═════ DATA FOR THIS EXERCISE ═════

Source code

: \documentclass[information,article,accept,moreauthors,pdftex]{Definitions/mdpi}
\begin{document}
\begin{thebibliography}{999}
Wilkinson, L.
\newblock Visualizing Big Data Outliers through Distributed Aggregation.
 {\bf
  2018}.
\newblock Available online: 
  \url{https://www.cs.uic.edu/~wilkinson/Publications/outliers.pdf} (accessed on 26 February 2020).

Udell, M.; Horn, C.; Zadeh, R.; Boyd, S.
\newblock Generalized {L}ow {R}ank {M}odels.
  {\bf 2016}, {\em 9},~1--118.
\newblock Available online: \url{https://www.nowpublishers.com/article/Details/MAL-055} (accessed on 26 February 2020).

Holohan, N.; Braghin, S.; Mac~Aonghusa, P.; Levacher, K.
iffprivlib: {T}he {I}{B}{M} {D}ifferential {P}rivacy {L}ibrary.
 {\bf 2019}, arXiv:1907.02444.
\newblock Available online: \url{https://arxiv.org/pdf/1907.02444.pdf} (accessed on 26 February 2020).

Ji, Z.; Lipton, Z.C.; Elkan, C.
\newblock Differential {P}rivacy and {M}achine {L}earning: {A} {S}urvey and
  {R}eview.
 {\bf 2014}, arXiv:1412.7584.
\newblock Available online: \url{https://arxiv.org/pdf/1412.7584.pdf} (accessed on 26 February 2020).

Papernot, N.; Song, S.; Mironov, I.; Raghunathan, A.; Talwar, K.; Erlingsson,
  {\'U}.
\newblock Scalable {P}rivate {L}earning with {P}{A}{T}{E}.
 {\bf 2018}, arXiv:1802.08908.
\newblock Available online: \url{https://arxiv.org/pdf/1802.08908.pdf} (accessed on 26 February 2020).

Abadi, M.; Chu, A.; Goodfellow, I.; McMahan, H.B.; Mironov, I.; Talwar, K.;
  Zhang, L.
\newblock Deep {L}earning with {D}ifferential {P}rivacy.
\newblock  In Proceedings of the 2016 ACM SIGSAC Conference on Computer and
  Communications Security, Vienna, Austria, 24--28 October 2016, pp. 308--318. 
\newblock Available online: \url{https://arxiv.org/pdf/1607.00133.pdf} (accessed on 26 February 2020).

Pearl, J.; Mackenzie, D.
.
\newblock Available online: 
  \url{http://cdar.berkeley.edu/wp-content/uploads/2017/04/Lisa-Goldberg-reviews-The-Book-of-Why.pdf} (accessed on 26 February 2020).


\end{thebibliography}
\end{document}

═════

THE PROBLEM
Look through the records and count each line that holds "with". Write only the total.

RESPONSE AREA
2